Skip to main content

Training Workflow

Use this page for the practical training flow after you already understand which model you want to retrain.

Dataset layout

Training data for a model lives under:

grobid-trainer/resources/dataset/<MODEL>/

Typical directories:

  • corpus/ for training material
  • evaluation/ for held-out evaluation material when you manage the split manually

Simple mode: train and evaluate with one Gradle task

For the common case, use the Gradle wrapper from the repo root:

./gradlew train_<model>

Examples:

./gradlew train_header
./gradlew train_name_header

This uses the data already arranged in the model's corpus/ and evaluation/ directories.

Full mode: trainer jar commands

When you need more control, use the trainer jar directly.

Train only:

java -Xmx1024m -Djava.library.path=grobid-home/lib/lin-64:grobid-home/lib/lin-64/jep -jar grobid-trainer/build/libs/grobid-trainer-<current version>-onejar.jar 0 <model> -gH grobid-home

Evaluate only:

java -Xmx1024m -Djava.library.path=grobid-home/lib/lin-64:grobid-home/lib/lin-64/jep -jar grobid-trainer/build/libs/grobid-trainer-<current version>-onejar.jar 1 <model> -gH grobid-home

Automatically split, then train and evaluate:

java -Xmx1024m -Djava.library.path=grobid-home/lib/lin-64:grobid-home/lib/lin-64/jep -jar grobid-trainer/build/libs/grobid-trainer-<current version>-onejar.jar 2 <model> -gH grobid-home -s 0.8

Incremental training

If you already have a trained model and want to continue from it instead of starting from scratch, use -i.
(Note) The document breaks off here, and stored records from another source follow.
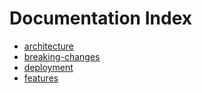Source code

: # Documentation Index

- [architecture](architecture.md)
- [breaking-changes](breaking-changes.md)
- [deployment](deployment.md)
- [features](features.md)
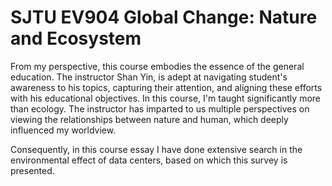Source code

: # SJTU EV904 Global Change: Nature and Ecosystem

From my perspective, this course embodies the essence of the general education. The instructor Shan Yin, is adept at navigating student's awareness to his topics, capturing their attention, and aligning these efforts with his educational objectives. In this course, I'm taught significantly more than ecology. The instructor has imparted to us multiple perspectives on viewing the relationships between nature and human, which deeply influenced my worldview.

Consequently, in this course essay I have done extensive search in the environmental effect of data centers, based on which this survey is presented.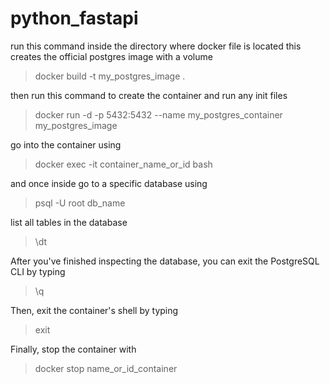 # python_fastapi

run this command inside the directory where docker file is located
this creates the official postgres image with a volume
> docker build -t my_postgres_image .

then run this command to create the container and run any init files
> docker run -d -p 5432:5432 --name my_postgres_container my_postgres_image

go into the container using
> docker exec -it container_name_or_id bash

and once inside go to a specific database using
> psql -U root db_name

list all tables in the database
> \dt

After you've finished inspecting the database, you can exit the PostgreSQL CLI by typing
> \q

Then, exit the container's shell by typing
> exit

Finally, stop the container with
> docker stop name_or_id_container
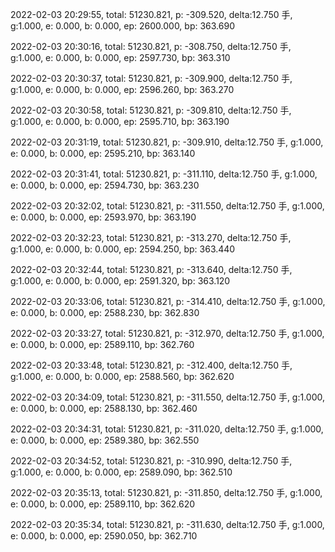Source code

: 2022-02-03 20:29:55, total: 51230.821, p: -309.520, delta:12.750 手, g:1.000, e: 0.000, b: 0.000, ep: 2600.000, bp: 363.690

2022-02-03 20:30:16, total: 51230.821, p: -308.750, delta:12.750 手, g:1.000, e: 0.000, b: 0.000, ep: 2597.730, bp: 363.310

2022-02-03 20:30:37, total: 51230.821, p: -309.900, delta:12.750 手, g:1.000, e: 0.000, b: 0.000, ep: 2596.260, bp: 363.270

2022-02-03 20:30:58, total: 51230.821, p: -309.810, delta:12.750 手, g:1.000, e: 0.000, b: 0.000, ep: 2595.710, bp: 363.190

2022-02-03 20:31:19, total: 51230.821, p: -309.910, delta:12.750 手, g:1.000, e: 0.000, b: 0.000, ep: 2595.210, bp: 363.140

2022-02-03 20:31:41, total: 51230.821, p: -311.110, delta:12.750 手, g:1.000, e: 0.000, b: 0.000, ep: 2594.730, bp: 363.230

2022-02-03 20:32:02, total: 51230.821, p: -311.550, delta:12.750 手, g:1.000, e: 0.000, b: 0.000, ep: 2593.970, bp: 363.190

2022-02-03 20:32:23, total: 51230.821, p: -313.270, delta:12.750 手, g:1.000, e: 0.000, b: 0.000, ep: 2594.250, bp: 363.440

2022-02-03 20:32:44, total: 51230.821, p: -313.640, delta:12.750 手, g:1.000, e: 0.000, b: 0.000, ep: 2591.320, bp: 363.120

2022-02-03 20:33:06, total: 51230.821, p: -314.410, delta:12.750 手, g:1.000, e: 0.000, b: 0.000, ep: 2588.230, bp: 362.830

2022-02-03 20:33:27, total: 51230.821, p: -312.970, delta:12.750 手, g:1.000, e: 0.000, b: 0.000, ep: 2589.110, bp: 362.760

2022-02-03 20:33:48, total: 51230.821, p: -312.400, delta:12.750 手, g:1.000, e: 0.000, b: 0.000, ep: 2588.560, bp: 362.620

2022-02-03 20:34:09, total: 51230.821, p: -311.550, delta:12.750 手, g:1.000, e: 0.000, b: 0.000, ep: 2588.130, bp: 362.460

2022-02-03 20:34:31, total: 51230.821, p: -311.020, delta:12.750 手, g:1.000, e: 0.000, b: 0.000, ep: 2589.380, bp: 362.550

2022-02-03 20:34:52, total: 51230.821, p: -310.990, delta:12.750 手, g:1.000, e: 0.000, b: 0.000, ep: 2589.090, bp: 362.510

2022-02-03 20:35:13, total: 51230.821, p: -311.850, delta:12.750 手, g:1.000, e: 0.000, b: 0.000, ep: 2589.110, bp: 362.620

2022-02-03 20:35:34, total: 51230.821, p: -311.630, delta:12.750 手, g:1.000, e: 0.000, b: 0.000, ep: 2590.050, bp: 362.710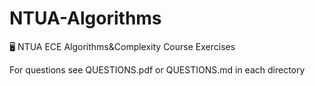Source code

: # NTUA-Algorithms
:desktop_computer: NTUA ECE Algorithms&amp;Complexity Course Exercises

For questions see QUESTIONS.pdf or QUESTIONS.md in each directory
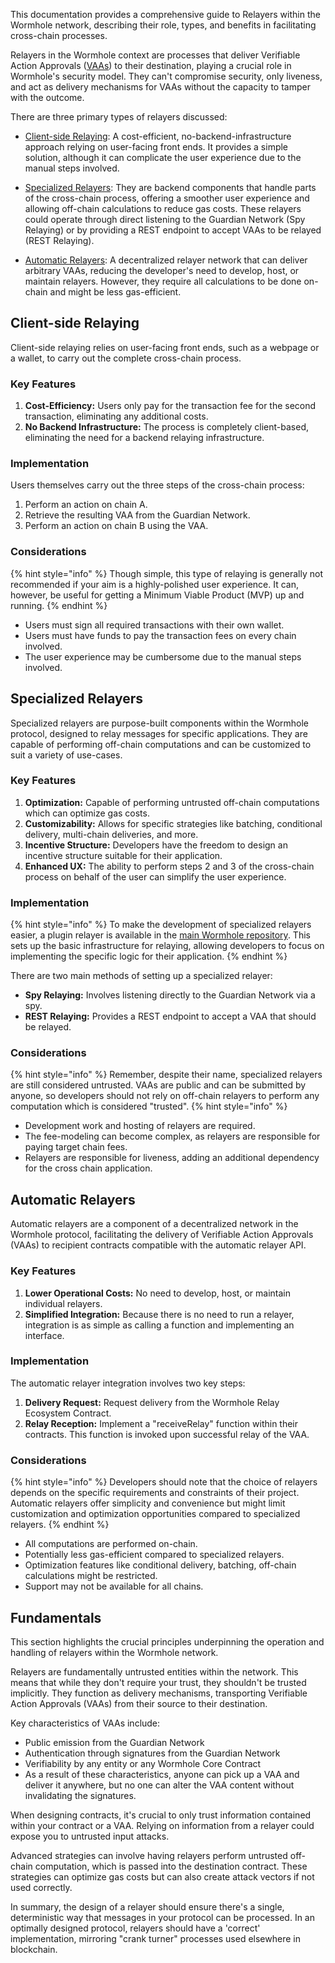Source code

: This documentation provides a comprehensive guide to Relayers within the Wormhole network, describing their role, types, and benefits in facilitating cross-chain processes.

Relayers in the Wormhole context are processes that deliver Verifiable Action Approvals ([VAAs](./vaa.md)) to their destination, playing a crucial role in Wormhole's security model. They can't compromise security, only liveness, and act as delivery mechanisms for VAAs without the capacity to tamper with the outcome.

There are three primary types of relayers discussed:

- [Client-side Relaying](#client-side-relaying): A cost-efficient, no-backend-infrastructure approach relying on user-facing front ends. It provides a simple solution, although it can complicate the user experience due to the manual steps involved.

- [Specialized Relayers](#specialized-relayers): They are backend components that handle parts of the cross-chain process, offering a smoother user experience and allowing off-chain calculations to reduce gas costs. These relayers could operate through direct listening to the Guardian Network (Spy Relaying) or by providing a REST endpoint to accept VAAs to be relayed (REST Relaying).

- [Automatic Relayers](#automatic-relayers): A decentralized relayer network that can deliver arbitrary VAAs, reducing the developer's need to develop, host, or maintain relayers. However, they require all calculations to be done on-chain and might be less gas-efficient.


## Client-side Relaying

Client-side relaying relies on user-facing front ends, such as a webpage or a wallet, to carry out the complete cross-chain process.

### Key Features

1. **Cost-Efficiency:** Users only pay for the transaction fee for the second transaction, eliminating any additional costs.
2. **No Backend Infrastructure:** The process is completely client-based, eliminating the need for a backend relaying infrastructure.

### Implementation

Users themselves carry out the three steps of the cross-chain process:

1. Perform an action on chain A.
2. Retrieve the resulting VAA from the Guardian Network.
3. Perform an action on chain B using the VAA.


### Considerations

{% hint style="info" %}
Though simple, this type of relaying is generally not recommended if your aim is a highly-polished user experience. It can, however, be useful for getting a Minimum Viable Product (MVP) up and running.
{% endhint %}

- Users must sign all required transactions with their own wallet.
- Users must have funds to pay the transaction fees on every chain involved.
- The user experience may be cumbersome due to the manual steps involved.

## Specialized Relayers

Specialized relayers are purpose-built components within the Wormhole protocol, designed to relay messages for specific applications. They are capable of performing off-chain computations and can be customized to suit a variety of use-cases.

### Key Features

1. **Optimization:** Capable of performing untrusted off-chain computations which can optimize gas costs.
2. **Customizability:** Allows for specific strategies like batching, conditional delivery, multi-chain deliveries, and more.
3. **Incentive Structure:** Developers have the freedom to design an incentive structure suitable for their application.
4. **Enhanced UX:** The ability to perform steps 2 and 3 of the cross-chain process on behalf of the user can simplify the user experience.

### Implementation


{% hint style="info" %}
To make the development of specialized relayers easier, a plugin relayer is available in the [main Wormhole repository](https://github.com/wormhole-foundation/wormhole/tree/main/relayer). This sets up the basic infrastructure for relaying, allowing developers to focus on implementing the specific logic for their application.
{% endhint %}

There are two main methods of setting up a specialized relayer:

- **Spy Relaying:** Involves listening directly to the Guardian Network via a spy.
- **REST Relaying:** Provides a REST endpoint to accept a VAA that should be relayed.

### Considerations

{% hint style="info" %}
Remember, despite their name, specialized relayers are still considered untrusted. VAAs are public and can be submitted by anyone, so developers should not rely on off-chain relayers to perform any computation which is considered "trusted".
{% hint style="info" %}

- Development work and hosting of relayers are required.
- The fee-modeling can become complex, as relayers are responsible for paying target chain fees.
- Relayers are responsible for liveness, adding an additional dependency for the cross chain application. 



## Automatic Relayers

Automatic relayers are a component of a decentralized network in the Wormhole protocol, facilitating the delivery of Verifiable Action Approvals (VAAs) to recipient contracts compatible with the automatic relayer API.

### Key Features

1. **Lower Operational Costs:** No need to develop, host, or maintain individual relayers.
2. **Simplified Integration:**  Because there is no need to run a relayer, integration is as simple as calling a function and implementing an interface.

### Implementation

The automatic relayer integration involves two key steps:

1. **Delivery Request:** Request delivery from the Wormhole Relay Ecosystem Contract.
2. **Relay Reception:** Implement a "receiveRelay" function within their contracts. This function is invoked upon successful relay of the VAA.

### Considerations

{% hint style="info" %}
Developers should note that the choice of relayers depends on the specific requirements and constraints of their project. Automatic relayers offer simplicity and convenience but might limit customization and optimization opportunities compared to specialized relayers.
{% endhint %}

- All computations are performed on-chain.
- Potentially less gas-efficient compared to specialized relayers.
- Optimization features like conditional delivery, batching, off-chain calculations might be restricted.
- Support may not be available for all chains.



## Fundamentals


This section highlights the crucial principles underpinning the operation and handling of relayers within the Wormhole network.

Relayers are fundamentally untrusted entities within the network. This means that while they don't require your trust, they shouldn't be trusted implicitly. They function as delivery mechanisms, transporting Verifiable Action Approvals (VAAs) from their source to their destination.

Key characteristics of VAAs include:

- Public emission from the Guardian Network
- Authentication through signatures from the Guardian Network
- Verifiability by any entity or any Wormhole Core Contract
- As a result of these characteristics, anyone can pick up a VAA and deliver it anywhere, but no one can alter the VAA content without invalidating the signatures.

When designing contracts, it's crucial to only trust information contained within your contract or a VAA. Relying on information from a relayer could expose you to untrusted input attacks.

Advanced strategies can involve having relayers perform untrusted off-chain computation, which is passed into the destination contract. These strategies can optimize gas costs but can also create attack vectors if not used correctly.

In summary, the design of a relayer should ensure there's a single, deterministic way that messages in your protocol can be processed. In an optimally designed protocol, relayers should have a 'correct' implementation, mirroring "crank turner" processes used elsewhere in blockchain.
java -Xmx1024m -Djava.library.path=grobid-home/lib/lin-64:grobid-home/lib/lin-64/jep -jar grobid-trainer/build/libs/grobid-trainer-<current version>-onejar.jar 0 <model> -gH grobid-home -i

Use this carefully. A full retraining with all available data is usually the better final model, but incremental training is useful for faster iteration.

N-fold evaluation

For more robust model-level evaluation, run n-fold cross-validation:

java -Xmx1024m -Djava.library.path=grobid-home/lib/lin-64:grobid-home/lib/lin-64/jep -jar grobid-trainer/build/libs/grobid-trainer-<current version>-onejar.jar 3 <model> -gH grobid-home -n 10

Generating training data from PDFs

You can pre-generate model-specific TEI training files from PDFs using the batch-side training generation path (createTraining).

This creates model-specific TEI files and, for layout-aware models, companion feature files.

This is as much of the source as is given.